ProcessGroupNCCL Internals

PyTorch's ProcessGroupNCCL manages: - NCCL communicator lifecycle (creation, caching, destruction) - CUDA stream management (a separate stream per NCCL op for async) - Error detection (watchdog thread monitors for hangs) - Work queue (buffers NCCL calls for pipelining)

# What happens when you call dist.init_process_group("nccl", ...)
# 1. Each rank creates an ncclUniqueId (like a session token)
# 2. Rank 0 broadcasts the unique ID to all ranks
# 3. All ranks call ncclCommInitRank() → creates NCCL communicator
# 4. NCCL runs topology detection (which GPUs share NVLink, PCIe, etc.)
# 5. NCCL selects optimal ring/tree topology for each communicator

# Internally, ncclCommInitRank does:
# - Probes NVLink topology via nvmlDeviceGetNvLinkCapability()
# - Tests inter-GPU bandwidth to rank GPUs
# - Builds ring and tree graphs for AllReduce/AllGather/ReduceScatter

DDP Communication Hook

DDP overlaps AllReduce with backward computation using hooks:

# Simplified DDP gradient hook (PyTorch source)
def _make_param_hook(self, param, bucket_view):
    def hook(*args):
        if param.requires_grad and param.grad is not None:
            # Mark this param as ready for AllReduce
            self.reducer.autograd_hook(bucket_view)
            # When all params in a bucket are ready:
            #   NCCL AllReduce fires asynchronously
            #   Continues backward pass without waiting
    return hook

# Bucket structure: parameters are grouped into ~25 MB buckets
# Each bucket is AllReduced independently as it becomes ready
# This is what enables compute-communication overlap

# Tune bucket size:
model = DDP(model, bucket_cap_mb=50)  # increase for fewer, larger AllReduces

2. FSDP (FullyShardedDataParallel) — NCCL at Every Step

FSDP shards model parameters across GPUs and uses NCCL for every forward and backward pass:

Forward pass of layer i:
  1. NCCL AllGather: reconstruct full parameter from shards
     [GPU0 shard] [GPU1 shard] [GPU2 shard] ... → [Full param on all GPUs]
  2. Compute forward pass with full parameter
  3. Free gathered full parameter from memory (only keep shard)

Backward pass of layer i:
  1. NCCL AllGather: reconstruct full parameter (needed for gradient computation)
  2. Compute local gradient
  3. NCCL ReduceScatter: reduce gradients, each GPU keeps only its shard
     [Full grad on all GPUs] → [GPU0 shard] [GPU1 shard] ...
  4. Free full gradient, update shard with optimizer

NCCL operations per layer per step = 2 AllGathers + 1 ReduceScatter = 3 collectives

For 80-layer Llama-3 70B: 80 × 3 = 240 NCCL operations per training step.

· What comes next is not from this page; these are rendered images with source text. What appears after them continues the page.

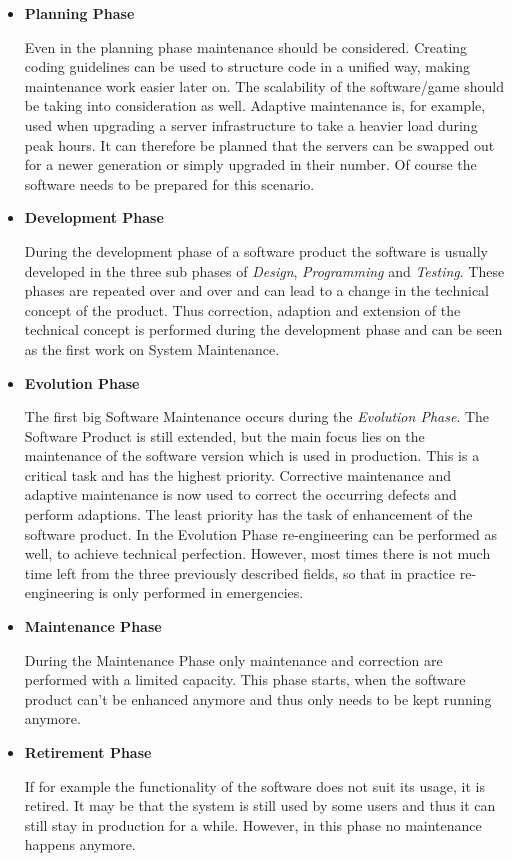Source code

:\begin{itemize}
    \item \textbf{Planning Phase}

    Even in the planning phase maintenance should be considered. Creating coding guidelines can be used to structure code in a unified way, making maintenance work easier later on. The scalability of the software/game should be taking into consideration as well. Adaptive maintenance is, for example, used when upgrading a server infrastructure to take a heavier load during peak hours. It can therefore be planned that the servers can be swapped out for a newer generation or simply upgraded in their number. Of course the software needs to be prepared for this scenario.

    \item \textbf{Development Phase}

    During the development phase of a software product the software is usually developed in the three sub phases of \textit{Design}, \textit{Programming} and \textit{Testing}. These phases are repeated over and over and can lead to a change in the technical concept of the product. Thus correction, adaption and extension of the technical concept is performed during the development phase and can be seen as the first work on System Maintenance.\citep{pigoski_software_2015}

    \item \textbf{Evolution Phase}

    The first big Software Maintenance occurs during the \textit{Evolution Phase}. The Software Product is still extended, but the main focus lies on the maintenance of the software version which is used in production. This is a critical task and has the highest priority. Corrective maintenance and adaptive maintenance is now used to correct the occurring defects and perform adaptions. The least priority has the task of enhancement of the software product. In the Evolution Phase re-engineering can be performed as well, to achieve technical perfection. However, most times there is not much time left from the three previously described fields, so that in practice re-engineering is only performed in emergencies.\citep{pigoski_software_2015}

    \item \textbf{Maintenance Phase}

    During the Maintenance Phase only maintenance and correction are performed with a limited capacity. This phase starts, when the software product can't be enhanced anymore and thus only needs to be kept running anymore.\citep{pigoski_software_2015}

    \item \textbf{Retirement Phase}

    If for example the functionality of the software does not suit its usage, it is retired. It may be that the system is still used by some users and thus it can still stay in production for a while. However, in this phase no maintenance happens anymore.\citep{sneed_software_2005}
\end{itemize}

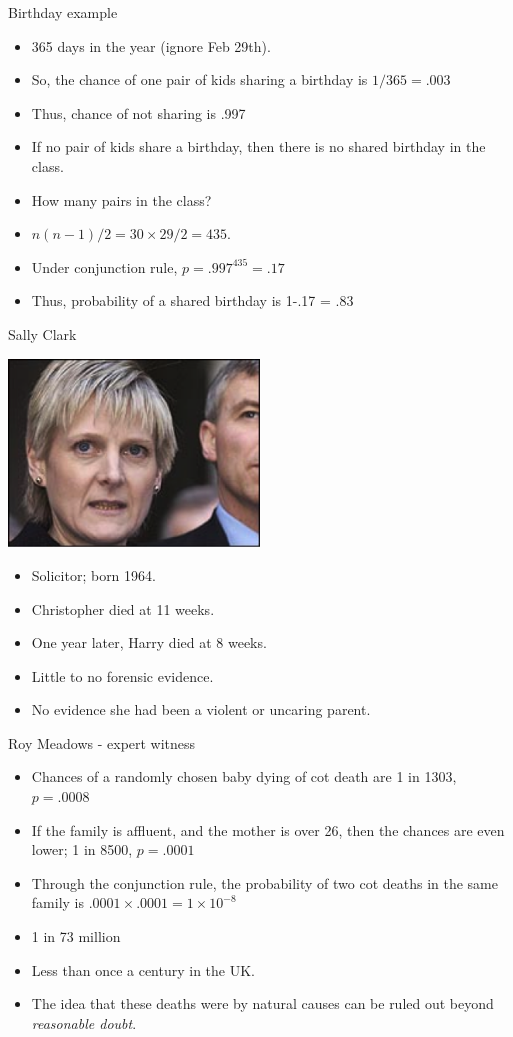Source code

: \documentclass{beamer}
\begin{document}
\begin{frame}{Birthday example}
	\begin{itemize} 
		\item 365 days in the year (ignore Feb 29th).
		\item So, the chance of one pair of kids sharing a birthday is $1/365 = .003$
		\item Thus, chance of not sharing is .997
		\item If no pair of kids share a birthday, then there is no shared birthday in the class.
		\item How many pairs in the class?
		\item $n(n-1)/2 = 30 \times 29/2 = 435$.	
		\item Under conjunction rule, $p = .997^{435} = .17$
		\item Thus, probability of a shared birthday is 1-.17 = .83	
	\end{itemize}
\end{frame}

\begin{frame}{Sally Clark}
\centerline{\includegraphics[width=0.5\textwidth]{pics/sallyclark.png}}
\begin{itemize}
\item Solicitor; born 1964.
\item Christopher died at 11 weeks.
\item One year later, Harry died at 8 weeks.
\item Little to no forensic evidence.
\item No evidence she had been a violent or uncaring parent.
\end{itemize}
\end{frame}

\begin{frame}{Roy Meadows - expert witness}
\begin{itemize}
\item Chances of a randomly chosen baby dying of cot death are 1 in 1303, $p = .0008$
\item If the family is affluent, and the mother is over 26, then the chances are even lower; 1 in 8500, $p = .0001$
\item Through the conjunction rule, the probability of two cot deaths in the same family is $ .0001 \times .0001 = 1 \times 10^{-8}$
\item 1 in 73 million
\item Less than once a century in the UK.
\item The idea that these deaths were by natural causes can be ruled out beyond \emph{reasonable doubt}.
\end{itemize}
\end{frame}
\end{document}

# FSDP uses two NCCL groups:
# 1. process_group: for parameter AllGather and gradient ReduceScatter
# 2. reduce_scatter_process_group (optional): separate group for gradient reduction

from torch.distributed.fsdp import FullyShardedDataParallel as FSDP
from torch.distributed.fsdp import ShardingStrategy

model = FSDP(
    model,
    sharding_strategy=ShardingStrategy.FULL_SHARD,    # ZeRO-3: AllGather + ReduceScatter
    # ShardingStrategy.SHARD_GRAD_OP,                  # ZeRO-2: ReduceScatter only
    # ShardingStrategy.NO_SHARD,                       # ZeRO-0: no sharding (DDP)
    process_group=dist.new_group(ranks=list(range(world_size))),
)

3. DeepSpeed ZeRO and NCCL

DeepSpeed's ZeRO optimizer stages use progressively more NCCL operations:

ZeRO Stage 1 — Optimizer State Sharding

Forward: standard (no extra NCCL)
Backward: standard gradient AllReduce (like DDP)
Optimizer step: each GPU updates only its shard of optimizer states
After optimizer: NCCL AllGather to reconstruct full parameters for next forward

ZeRO Stage 2 — + Gradient Sharding

Backward:
  After each bucket completes: NCCL ReduceScatter (not AllReduce)
  Each GPU accumulates only its gradient shard
  Less memory: no need to store full gradient tensor

After all layers: NCCL AllGather for parameters (same as ZeRO-1)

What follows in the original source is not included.